Deep Learning is moving to edge devices, ushering in a new age of distributed Artificial Intelligence (AI). The high demand of computational resources required by deep neural networks may be alleviated by approximate computing techniques, and most notably reduced-precision arithmetic with coarsely quantized numerical representations. In this context, Bonseyes comes in as an initiative to enable stakeholders to bring AI to low-power and autonomous environments such as: Automotive, Medical Healthcare and Consumer Electronics. To achieve this, we introduce LPDNN, a framework for optimized deployment of Deep Neural Networks on heterogeneous embedded devices.
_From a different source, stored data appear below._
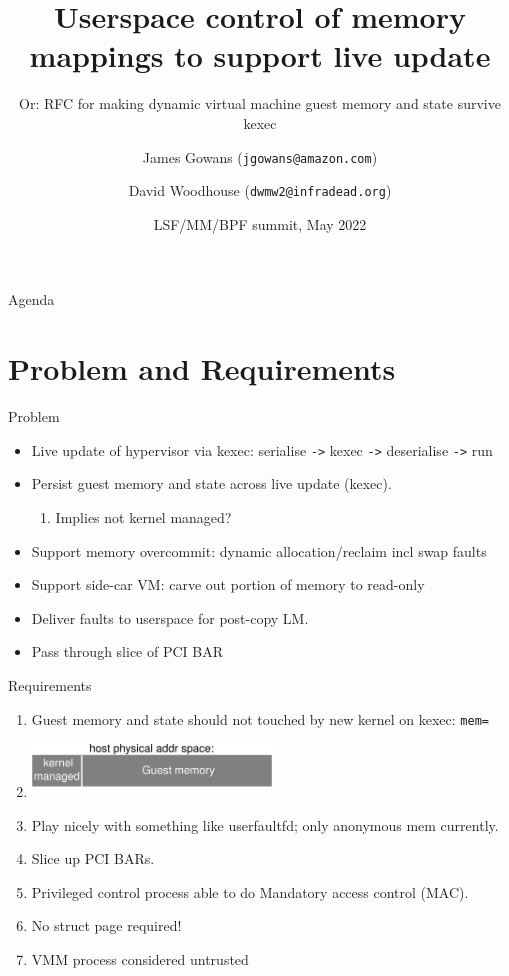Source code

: \documentclass{beamer}
\title{Userspace control of memory mappings to support live update}
\subtitle{Or: RFC for making dynamic virtual machine guest memory and state survive kexec}
\author[James Gowans \& David Woodhouse (EC2) ]{James Gowans (\texttt{jgowans@amazon.com}) \\ \and David Woodhouse (\texttt{dwmw2@infradead.org})}
\institute{Amazon / AWS / EC2}
\date{LSF/MM/BPF summit, May 2022}
\begin{document}
\begin{frame}
\titlepage
\end{frame}


\begin{frame}{Agenda}
  \tableofcontents[hideallsubsections]
\end{frame}


\section{Problem and Requirements}

\begin{frame}{Problem}
  \begin{itemize}
    \item Live update of hypervisor via kexec: serialise \texttt{->} kexec \texttt{->} deserialise \texttt{->} run
    \item Persist guest memory and state across live update (kexec).
      \begin{enumerate}
        \item Implies not kernel managed?
      \end{enumerate}
    \item Support memory overcommit: dynamic allocation/reclaim incl swap faults
    \item Support side-car VM: carve out portion of memory to read-only
    \item Deliver faults to userspace for post-copy LM.
    \item Pass through slice of PCI BAR
  \end{itemize}
\end{frame}

\begin{frame}{Requirements}
  \begin{enumerate}
    \item Guest memory and state should not touched by new kernel on kexec: \texttt{mem=}
    \item \includegraphics[width=0.5\textwidth]{memmac-memory}
    \item Play nicely with something like userfaultfd; only anonymous mem currently.
    \item Slice up PCI BARs.
    \item Privileged control process able to do Mandatory access control (MAC).
    \item No struct page required!
    \item VMM process considered untrusted
  \end{enumerate}
\end{frame}
\end{document}
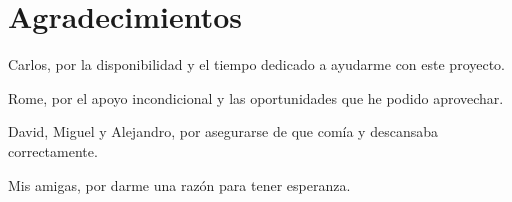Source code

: 
\chapter*{Agradecimientos}



Carlos, por la disponibilidad y el tiempo dedicado a ayudarme con este proyecto.

Rome, por el apoyo incondicional y las oportunidades que he podido aprovechar.

David, Miguel y Alejandro, por asegurarse de que comía y descansaba correctamente.

Mis amigas, por darme una razón para tener esperanza.







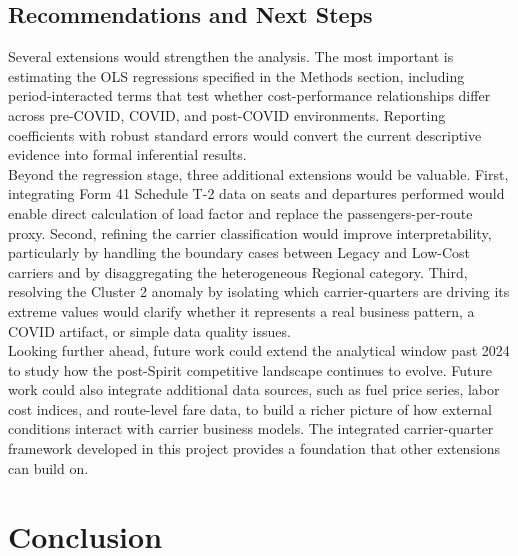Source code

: \documentclass[11pt, letterpaper]{article}
\begin{document}
\subsection{Recommendations and Next Steps}
Several extensions would strengthen the analysis. The most important is estimating the OLS regressions specified in the Methods section, including period-interacted terms that test whether cost-performance relationships differ across pre-COVID, COVID, and post-COVID environments. Reporting coefficients with robust standard errors would convert the current descriptive evidence into formal inferential results.\\
\indent Beyond the regression stage, three additional extensions would be valuable. First, integrating Form 41 Schedule T-2 data on seats and departures performed would enable direct calculation of load factor and replace the passengers-per-route proxy. Second, refining the carrier classification would improve interpretability, particularly by handling the boundary cases between Legacy and Low-Cost carriers and by disaggregating the heterogeneous Regional category. Third, resolving the Cluster 2 anomaly by isolating which carrier-quarters are driving its extreme values would clarify whether it represents a real business pattern, a COVID artifact, or simple data quality issues.\\
\indent Looking further ahead, future work could extend the analytical window past 2024 to study how the post-Spirit competitive landscape continues to evolve. Future work could also integrate additional data sources, such as fuel price series, labor cost indices, and route-level fare data, to build a richer picture of how external conditions interact with carrier business models. The integrated carrier-quarter framework developed in this project provides a foundation that other extensions can build on.


\section{Conclusion}
\end{document}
In this work, we detail the quantization engine that is integrated in LPDNN. The engine depends on a fine-grained workflow which enables a Neural Network Design Exploration and a sensitivity analysis of each layer for quantization. We demonstrate the engine with a case study on Alexnet and VGG16 for three different techniques for direct quantization: standard fixed-point, dynamic fixed-point and k-means clustering, and demonstrate the potential of the latter. We argue that using a Gaussian quantizer with k-means clustering can achieve better performance than linear quantizers. Without retraining, we achieve over 55.64\% saving for weights' storage and 69.17\% for run-time memory accesses with less than 1\% drop in top5 accuracy in Imagenet.